L’arrivée sur scène de Mlle de Chantilly
Née à Avignon le 14 juin 1727, Marie-Justine-Benoîte Cabaret du Ronceray arrive à Paris en 1744, accompagnée de sa mère. Elle se présente en tant que danseuse sous le nom de Mlle Chantilly, première danseuse de la Chapelle de Stanislas, roi de Pologne et Duc de Lorraine. Ses débuts en tant que Laurence dans Les Fêtes publiques, donnée à la Foire Saint-Germain, séduisent immédiatement son public parisien, dont Charles-Simon Favart, compositeur de l’œuvre et régisseur général à l’Opéra-Comique.

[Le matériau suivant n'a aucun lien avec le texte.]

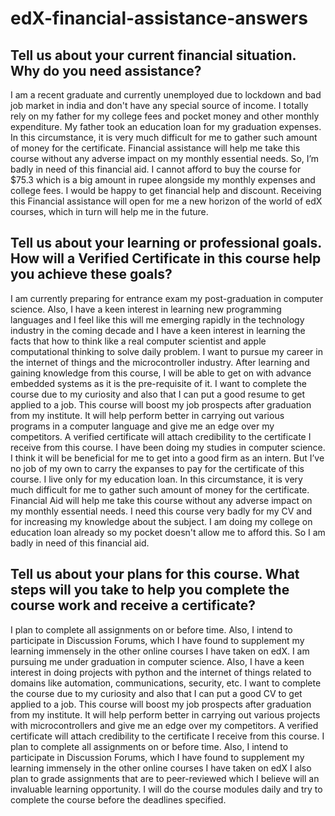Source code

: # edX-financial-assistance-answers

## Tell us about your current financial situation. Why do you need assistance? 
I am a recent graduate and currently unemployed due to lockdown and bad job market in india and don't have any special source of income. I totally rely on my father for my college fees and pocket money and other monthly expenditure. My father took an education loan for my graduation expenses. In this circumstance, it is very much difficult for me to gather such amount of money for the certificate. Financial assistance will help me take this course without any adverse impact on my monthly essential needs. So, I’m badly in need of this financial aid. I cannot afford to buy the course for $75.3  which is a big amount in rupee alongside my monthly expenses and college fees. I would be happy to get financial help and discount. Receiving this Financial assistance will open for me a new horizon of the world of edX courses, which in turn will help me in the future.

## Tell us about your learning or professional goals. How will a Verified Certificate in this course help you achieve these goals?
I am currently preparing for entrance exam my post-graduation in computer science. Also, I have a keen interest in learning new programming languages and I feel like this will me emerging rapidly in the technology industry in the coming decade and I have a keen interest in learning the facts that how to think like a real computer scientist and apple computational thinking to solve daily problem.  I want to pursue my career in the internet of things and the microcontroller industry. After learning and gaining knowledge from this course, I will be able to get on with advance embedded systems as it is the pre-requisite of it. I want to complete the course due to my curiosity and also that I can put a good resume to get applied to a job. This course will boost my job prospects after graduation from my institute. It will help perform better in carrying out various programs in a computer language and give me an edge over my competitors. A verified certificate will attach credibility to the certificate I receive from this course.
I have been doing my studies in computer science. I think it will be beneficial for me to get into a good firm as an intern. But I’ve no job of my own to carry the expanses to pay for the certificate of this course. I live only for my education loan. In this circumstance, it is very much difficult for me to gather such amount of money for the certificate. Financial Aid will help me take this course without any adverse impact on my monthly essential needs.  I need this course very badly for my CV and for increasing my knowledge about the subject. I am doing my college on education loan already so my pocket doesn't allow me to afford this. So I am badly in need of this financial aid.


## Tell us about your plans for this course. What steps will you take to help you complete the course work and receive a certificate? 
I plan to complete all assignments on or before time. Also, I intend to participate in Discussion Forums, which I have found to supplement my learning immensely in the other online courses I have taken on edX. I am pursuing me under graduation in computer science. Also, I have a keen interest in doing projects with python and the internet of things related to domains like automation, communications, security, etc. I want to complete the course due to my curiosity and also that I can put a good CV to get applied to a job. This course will boost my job prospects after graduation from my institute. It will help perform better in carrying out various projects with microcontrollers and give me an edge over my competitors. A verified certificate will attach credibility to the certificate I receive from this course. I plan to complete all assignments on or before time. Also, I intend to participate in Discussion Forums, which I have found to supplement my learning immensely in the other online courses I have taken on edX I also plan to grade assignments that are to peer-reviewed which I believe will an invaluable learning opportunity. I will do the course modules daily and try to complete the course before the deadlines specified.
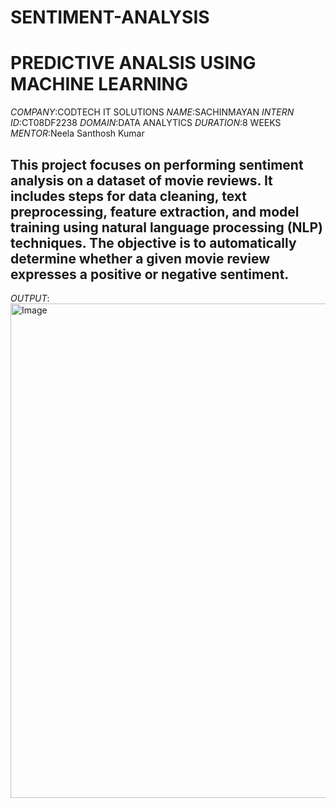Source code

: # SENTIMENT-ANALYSIS
# PREDICTIVE ANALSIS USING MACHINE LEARNING
*COMPANY*:CODTECH IT SOLUTIONS
*NAME*:SACHINMAYAN
*INTERN ID*:CT08DF2238
*DOMAIN*:DATA ANALYTICS
*DURATION*:8 WEEKS
*MENTOR*:Neela Santhosh Kumar
## This project focuses on performing sentiment analysis on a dataset of movie reviews. It includes steps for data cleaning, text preprocessing, feature extraction, and model training using natural language processing (NLP) techniques. The objective is to automatically determine whether a given movie review expresses a positive or negative sentiment.

*OUTPUT*:
<img width="1919" height="791" alt="Image" src="https://github.com/user-attachments/assets/964fd5a4-beca-49ae-a9d7-75d52c318d38" />
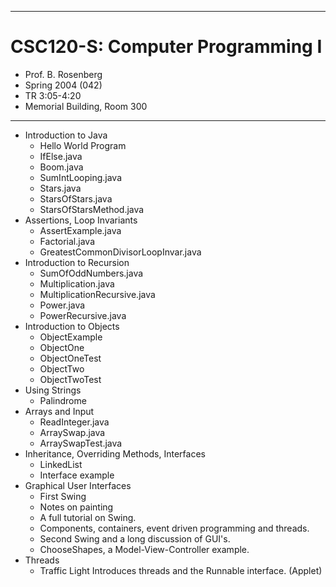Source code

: ------

# CSC120-S: Computer Programming I

* Prof. B. Rosenberg
* Spring 2004 (042)
* TR 3:05-4:20
* Memorial Building, Room 300 

-----

* Introduction to Java
  * Hello World Program
  * IfElse.java
  * Boom.java
  * SumIntLooping.java
  * Stars.java
  * StarsOfStars.java
  * StarsOfStarsMethod.java 
* Assertions, Loop Invariants
  * AssertExample.java
  * Factorial.java
  * GreatestCommonDivisorLoopInvar.java 
* Introduction to Recursion
  * SumOfOddNumbers.java
  * Multiplication.java
  * MultiplicationRecursive.java
  * Power.java
  * PowerRecursive.java 
* Introduction to Objects
  * ObjectExample
  * ObjectOne
  * ObjectOneTest
  * ObjectTwo
  * ObjectTwoTest 
* Using Strings
  * Palindrome 
* Arrays and Input
  * ReadInteger.java
  * ArraySwap.java
  * ArraySwapTest.java 
* Inheritance, Overriding Methods, Interfaces
  * LinkedList
  * Interface example 
* Graphical User Interfaces
  * First Swing
  * Notes on painting
  * A full tutorial on Swing.
  * Components, containers, event driven programming and threads.
  * Second Swing and a long discussion of GUI's.
  * ChooseShapes, a Model-View-Controller example. 
* Threads
  * Traffic Light Introduces threads and the Runnable interface. (Applet) 
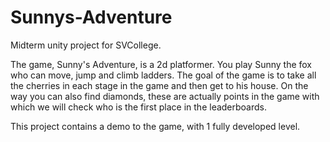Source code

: # Sunnys-Adventure
Midterm unity project for SVCollege.

The game, Sunny's Adventure, is a 2d platformer. You play Sunny the fox who can move, jump and climb ladders. The goal of the game is to take all the cherries in each stage
in the game and then get to his house. On the way you can also find diamonds, these are actually points in the game
with which we will check who is the first place in the leaderboards.

This project contains a demo to the game, with 1 fully developed level.
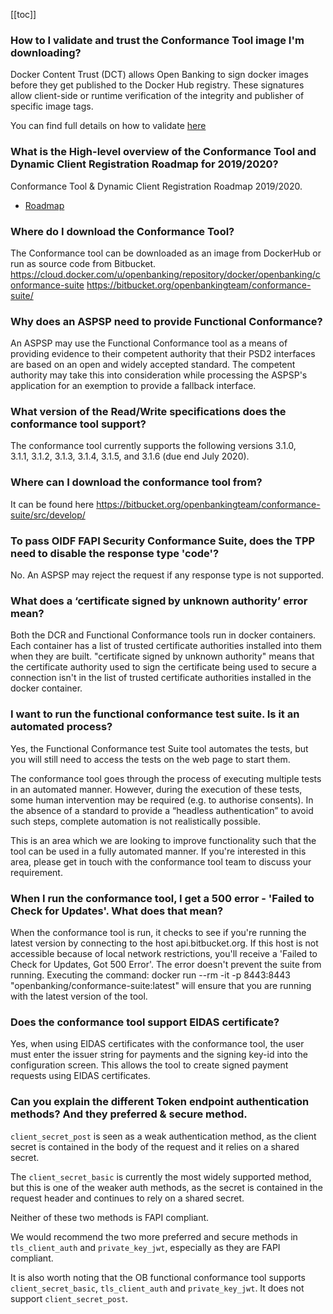 [[toc]]

### **How to I validate and trust the Conformance Tool image I'm downloading?**

Docker Content Trust (DCT) allows Open Banking to sign docker images before they get published to the Docker Hub registry. These signatures allow client-side or runtime verification of the integrity and publisher of specific image tags.

You can find full details on how to validate [here](https://bitbucket.org/openbankingteam/conformance-suite/src/develop/docs/docker_content_trust.md)

### **What is the High-level overview of the Conformance Tool and Dynamic Client Registration Roadmap for 2019/2020?**

Conformance Tool & Dynamic Client Registration Roadmap 2019/2020.

- [Roadmap](./roadmap.md)

### **Where do I download the Conformance Tool?**

The Conformance tool can be downloaded as an image from DockerHub or run as source code from Bitbucket.
https://cloud.docker.com/u/openbanking/repository/docker/openbanking/conformance-suite
https://bitbucket.org/openbankingteam/conformance-suite/

### **Why does an ASPSP need to provide Functional Conformance?**

An ASPSP may use the Functional Conformance tool as a means of providing evidence to their competent authority that their PSD2 interfaces are based on an open and widely accepted standard. The competent authority may take this into consideration while processing the ASPSP's application for an exemption to provide a fallback interface.

### **What version of the Read/Write specifications does the conformance tool support?**

The conformance tool currently supports the following versions 3.1.0, 3.1.1, 3.1.2, 3.1.3, 3.1.4, 3.1.5, and 3.1.6 (due end July 2020).

### **Where can I download the conformance tool from?**

It can be found here https://bitbucket.org/openbankingteam/conformance-suite/src/develop/

### **To pass OIDF FAPI Security Conformance Suite, does the TPP need to disable the response type 'code'?**

No. An ASPSP may reject the request if any response type is not supported.

### **What does a ‘certificate signed by unknown authority’ error mean?**

Both the DCR and Functional Conformance tools run in docker containers. Each container has a list of trusted certificate authorities installed into them when they are built. "certificate signed by unknown authority" means that the certificate authority used to sign the certificate being used to secure a connection isn't in the list of trusted certificate authorities installed in the docker container.

### **I want to run the functional conformance test suite. Is it an automated process?** 

Yes, the Functional Conformance test Suite tool automates the tests, but you will still need to access the tests on the web page to start them. 

The conformance tool goes through the process of executing multiple tests in an automated manner. However, during the execution of these tests, some human intervention may be required (e.g. to authorise consents). In the absence of a standard to provide a “headless authentication” to avoid such steps, complete automation is not realistically possible.

This is an area which we are looking to improve functionality such that the tool can be used in a fully automated manner. If you're interested in this area, please get in touch with the conformance tool team to discuss your requirement.

### **When I run the conformance tool, I get a 500 error - 'Failed to Check for Updates'. What does that mean?**

When the conformance tool is run, it checks to see if you're running the latest version by connecting to the host api.bitbucket.org. If this host is not accessible because of local network restrictions, you'll receive a 'Failed to Check for Updates, Got 500 Error'. The error doesn't prevent the suite from running. 
Executing the command: docker run --rm -it -p 8443:8443 "openbanking/conformance-suite:latest" will ensure that you are running with the latest version of the tool.


### **Does the conformance tool support EIDAS certificate?**

Yes, when using EIDAS certificates with the conformance tool, the user must enter the issuer string for payments and the signing key-id into the configuration screen. This allows the tool to create signed payment requests using EIDAS certificates.

### **Can you explain the different Token endpoint authentication methods? And they preferred & secure method.**

`client_secret_post` is seen as a weak authentication method, as the client secret is contained in the body of the request and it relies on a shared secret.

The `client_secret_basic` is currently the most widely supported method, but this is one of the weaker auth methods, as the secret is contained in the request header and continues to rely on a shared secret.

Neither of these two methods is FAPI compliant.

We would recommend the two more preferred and secure methods in `tls_client_auth` and `private_key_jwt`, especially as they are FAPI compliant.

It is also worth noting that the OB functional conformance tool supports `client_secret_basic`, `tls_client_auth` and `private_key_jwt`. It does not support `client_secret_post`.

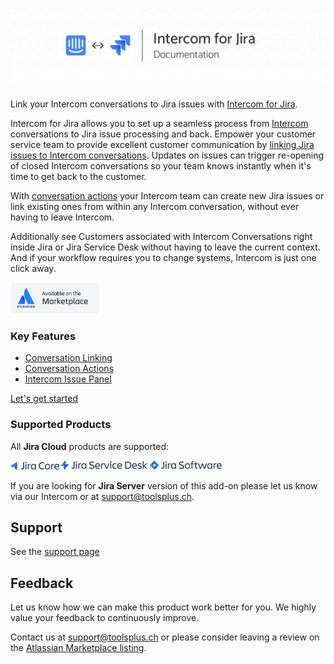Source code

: # <img class="product-header" src="/assets/addons/intercom/Header.jpg"/>

Link your Intercom conversations to Jira issues with [Intercom for Jira](https://marketplace.atlassian.com/plugins/io.toolsplus.atlassian.connect.jira.intercom/cloud/overview).

Intercom for Jira allows you to set up a seamless process from [Intercom](https://www.intercom.com/)
conversations to Jira issue processing and back. Empower your customer service team to provide 
excellent customer communication by [linking Jira issues to Intercom conversations](ConversationLinking.md).
Updates on issues can trigger re-opening of closed Intercom conversations so your 
team knows instantly when it's time to get back to the customer.

With [conversation actions](ConversationActions.md) your Intercom team can create new Jira issues 
or link existing ones from within any Intercom conversation, without ever having to leave Intercom.

Additionally see Customers associated with Intercom Conversations right inside Jira or 
Jira Service Desk without having to leave the current context. And if 
your workflow requires you to change systems, Intercom is just one click away.

<a target="_blank" href="https://marketplace.atlassian.com/plugins/io.toolsplus.atlassian.connect.jira.intercom/cloud/overview"><img src="/assets/addons/VendorBadge.png" height=50/></a>

### Key Features

* [Conversation Linking](ConversationLinking.md)
* [Conversation Actions](ConversationActions.md)
* [Intercom Issue Panel](IntercomIssuePanel.md)

[Let's get started](GettingStarted.md)
 
### Supported Products

All **Jira Cloud** products are supported:

<img src="/assets/atlassian/products/JiraCore.png" height=13/>

<img src="/assets/atlassian/products/JiraServiceDesk.png" height=15/>
 
<img src="/assets/atlassian/products/JiraSoftware.png" height=15/>

If you are looking for **Jira Server** version of this add-on please let us know via our Intercom or
at [support@toolsplus.ch](mailto:support@toolsplus.ch).


## Support

See the [support page](/pages/support.md)

## Feedback

Let us know how we can make this product work better for you. We highly value 
your feedback to continuously improve.

Contact us at [support@toolsplus.ch](mailto:support@toolsplus.ch) or please 
consider leaving a review on the [Atlassian Marketplace listing](https://marketplace.atlassian.com/plugins/io.toolsplus.atlassian.connect.jira.intercom/cloud/reviews).

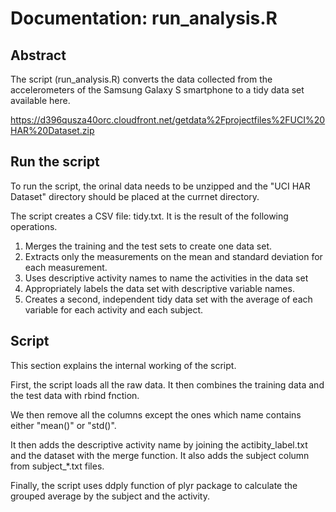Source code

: Documentation: run_analysis.R
======================

Abstract
----------------------
The script (run_analysis.R) converts the data collected from the
accelerometers of the Samsung Galaxy S smartphone to a tidy data set
available here.

https://d396qusza40orc.cloudfront.net/getdata%2Fprojectfiles%2FUCI%20HAR%20Dataset.zip


Run the script
----------------------

To run the script, the orinal data needs to be unzipped and the "UCI
HAR Dataset" directory should be placed at the currnet directory.

The script creates a CSV file: tidy.txt. It is the result of the
following operations.

1. Merges the training and the test sets to create one data set.
2. Extracts only the measurements on the mean and standard deviation for each measurement. 
3. Uses descriptive activity names to name the activities in the data set
4. Appropriately labels the data set with descriptive variable names. 
5. Creates a second, independent tidy data set with the average of each variable for each activity and each subject. 

Script 
----------------------

This section explains the internal working of the script.

First, the script loads all the raw data. It then combines the
training data and the test data with rbind fnction.

We then remove all the columns except the ones which name contains
either "mean()" or "std()".

It then adds the descriptive activity name by joining the
actibity_label.txt and the dataset with the merge function. It also
adds the subject column from subject_*.txt files.

Finally, the script uses ddply function of plyr package to calculate
the grouped average by the subject and the activity.
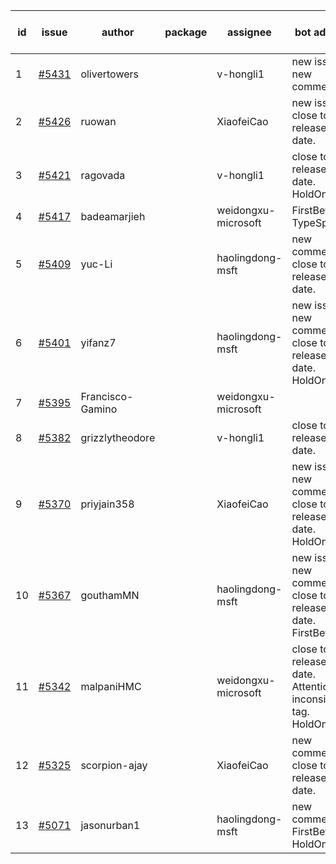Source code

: | id | issue | author | package | assignee | bot advice | created date of issue | target release date | date from target |
| ------ | ------ | ------ | ------ | ------ | ------ | ------ | ------ | :-----: |
| 1 | [#5431](https://github.com/Azure/sdk-release-request/issues/5431) | olivertowers |  | v-hongli1 | new issue. new comment. | 08-19 | 09-27 |  |
| 2 | [#5426](https://github.com/Azure/sdk-release-request/issues/5426) | ruowan |  | XiaofeiCao | new issue. close to release date. | 08-16 | 08-23 | 1 |
| 3 | [#5421](https://github.com/Azure/sdk-release-request/issues/5421) | ragovada |  | v-hongli1 | close to release date. HoldOn. | 08-13 | 08-23 | 1 |
| 4 | [#5417](https://github.com/Azure/sdk-release-request/issues/5417) | badeamarjieh |  | weidongxu-microsoft | FirstBeta. TypeSpec. | 08-12 | 09-26 |  |
| 5 | [#5409](https://github.com/Azure/sdk-release-request/issues/5409) | yuc-Li |  | haolingdong-msft | new comment. close to release date. | 08-08 | 08-22 | 0 |
| 6 | [#5401](https://github.com/Azure/sdk-release-request/issues/5401) | yifanz7 |  | haolingdong-msft | new issue. new comment. close to release date. HoldOn. | 08-07 | 08-22 | 0 |
| 7 | [#5395](https://github.com/Azure/sdk-release-request/issues/5395) | Francisco-Gamino |  | weidongxu-microsoft |  | 08-01 | fail to get. |  |
| 8 | [#5382](https://github.com/Azure/sdk-release-request/issues/5382) | grizzlytheodore |  | v-hongli1 | close to release date. | 07-30 | 08-23 | 1 |
| 9 | [#5370](https://github.com/Azure/sdk-release-request/issues/5370) | priyjain358 |  | XiaofeiCao | new issue. new comment. close to release date. HoldOn. | 07-24 | 08-22 | 0 |
| 10 | [#5367](https://github.com/Azure/sdk-release-request/issues/5367) | gouthamMN |  | haolingdong-msft | new issue. new comment. close to release date. FirstBeta. | 07-23 | 08-23 | 1 |
| 11 | [#5342](https://github.com/Azure/sdk-release-request/issues/5342) | malpaniHMC |  | weidongxu-microsoft | close to release date. Attention to inconsistent tag. HoldOn. | 07-18 | 08-23 | 1 |
| 12 | [#5325](https://github.com/Azure/sdk-release-request/issues/5325) | scorpion-ajay |  | XiaofeiCao | new comment. close to release date. | 07-09 | 08-23 | 1 |
| 13 | [#5071](https://github.com/Azure/sdk-release-request/issues/5071) | jasonurban1 |  | haolingdong-msft | new comment. FirstBeta. HoldOn. | 03-22 | 05-24 |  |
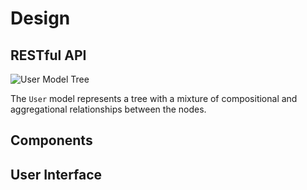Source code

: # Design

## RESTful API

![User Model Tree](https://dl.dropboxusercontent.com/u/61518573/locus-diagrams/user-horizontal-tree.svg)

The `User` model represents a tree with a mixture of compositional and aggregational relationships between the nodes.

## Components

## User Interface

Ce dernier fait débuter la jeune Justine à l'Opéra-Comique, et ne tarde pas à épouser sa vedette le 12 décembre 1745. L’année suivante, le célèbre couple est engagé par le maréchal Maurice de Saxe pour diriger sa troupe de comédiens dont il se fait suivre afin de soutenir le moral de ses troupes. Le maréchal n'est pas insensible aux charmes de Justine Favart, et fera vite connaitre ses sentiments auprès de la jeune danseuse.
Par flatterie ou par contrainte, la danseuse cède aux avances du maréchal, mais cherche rapidement à fuir ses assiduités. Ce refus d’amour provoque la colère du maréchal, qui fera de la vie des Favart un véritable enfer. Charles-Simon se voit contraint de fuir et de se retirer de sa vie publique. Justine, quant à elle, sera séquestrée jusqu’aux quatre coins de la France. Elle est suivie et arrêtée par des agents du maréchal à Lunéville. De là elle est conduite aux Grands-Andelys, enfermée dans un couvent d'Ursulines. Elle est ensuite transférée dans un autre couvent à Angers, puis à Tours et à Issoudun. Cette persécution durera près de quatre ans, jusqu’à la mort du maréchal en novembre 1750.
De retour à Paris et réunit avec son mari, Justine Favart abandonne la danse pour devenir chanteuse comédienne à la Comédie-Italienne. Elle compose également de nombreuses œuvres pour son époux : elle signera au total 42 créations au courant de 27 ans d’une carrière triomphale.
Changement de costume
L’importance des contributions de Justine Favart ne se limite pas à ses talents lyriques. Sa présence scénique est d’autant plus marquante du fait qu’elle est la première à adapter son costume selon le personnage qu'elle interprète. Auparavant, les comédiennes n'hésitaient pas à se présenter en grandes robes à paniers ou en robes damassées, peu importe l'image de leur personnage, portant même des diamants et des gants blancs : l’artiste ne s’effaçait pas face à son personnage.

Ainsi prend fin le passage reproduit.